The StringInterpolationProtocol is where things start getting weird, because it can’t be fully expressed in Swift syntax. The declaration of the protocol is this:
public protocol StringInterpolationProtocol {
associatedtype StringLiteralType: _ExpressibleByBuiltinStringLiteral
init(literalCapacity: Int, interpolationCount: Int)
mutating func appendLiteral(_ literal: Self.StringLiteralType)
}
A StringLiteralType (basically, always use String for this unless you have really bizarre situation where that’s not right), an initializer (to construct the builder itself), and an appendLiteral method.
But where’s all the stuff about appending the interpolated values?
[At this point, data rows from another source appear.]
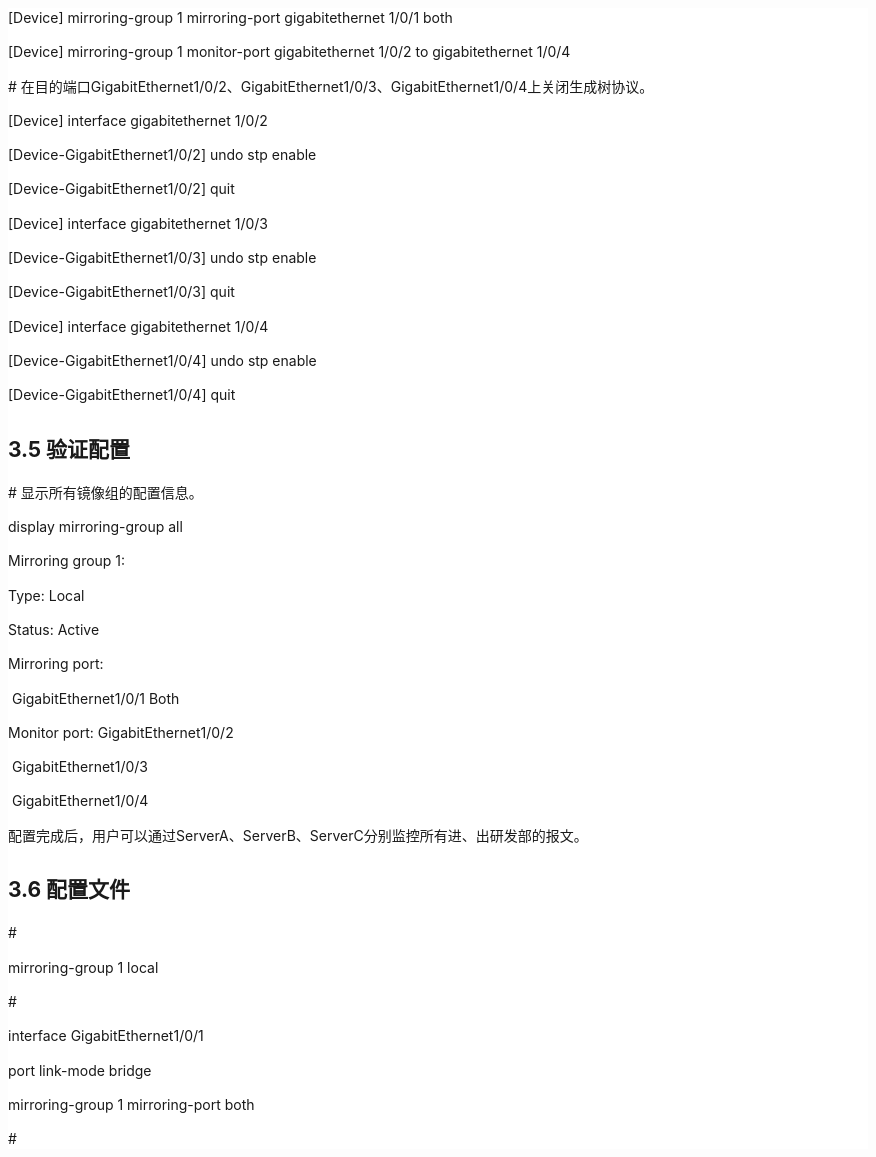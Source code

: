 [Device] mirroring-group 1 mirroring-port gigabitethernet 1/0/1 both

[Device] mirroring-group 1 monitor-port gigabitethernet 1/0/2 to gigabitethernet 1/0/4

\# 在目的端口GigabitEthernet1/0/2、GigabitEthernet1/0/3、GigabitEthernet1/0/4上关闭生成树协议。

[Device] interface gigabitethernet 1/0/2

[Device-GigabitEthernet1/0/2] undo stp enable

[Device-GigabitEthernet1/0/2] quit

[Device] interface gigabitethernet 1/0/3

[Device-GigabitEthernet1/0/3] undo stp enable

[Device-GigabitEthernet1/0/3] quit

[Device] interface gigabitethernet 1/0/4

[Device-GigabitEthernet1/0/4] undo stp enable

[Device-GigabitEthernet1/0/4] quit

## 3.5 验证配置

\# 显示所有镜像组的配置信息。

<Device> display mirroring-group all

Mirroring group 1:

  Type: Local

  Status: Active

  Mirroring port:

​    GigabitEthernet1/0/1 Both

  Monitor port: GigabitEthernet1/0/2

​         GigabitEthernet1/0/3

​         GigabitEthernet1/0/4

配置完成后，用户可以通过ServerA、ServerB、ServerC分别监控所有进、出研发部的报文。

## 3.6 配置文件

\#

 mirroring-group 1 local

\#

interface GigabitEthernet1/0/1

 port link-mode bridge

 mirroring-group 1 mirroring-port both

\#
The answer is that they’re there, but Swift doesn’t have a way to describe a protocol like this. The gist is that you need a method called appendInterpolation, but there aren’t any requirements on what the parameters for this method are.
To understand this a bit better, let’s detour and take a look at the transformation that happens with you use string interpolation in code.
Syntactic Transformation
When we write an interpolated string, the compiler transforms it to use the builder. If we write something like this:
let value: MyType = "Hello, \(name)!"
Then at compile-time it gets turned into this:
var builder = MyType.StringInterpolation(literalCapacity: 8, interpolationCount: 1)
builder.appendLiteral("Hello, ")
builder.appendInterpolation(name)
builder.appendLiteral("!")
let value = MyType(stringInterpolation: builder)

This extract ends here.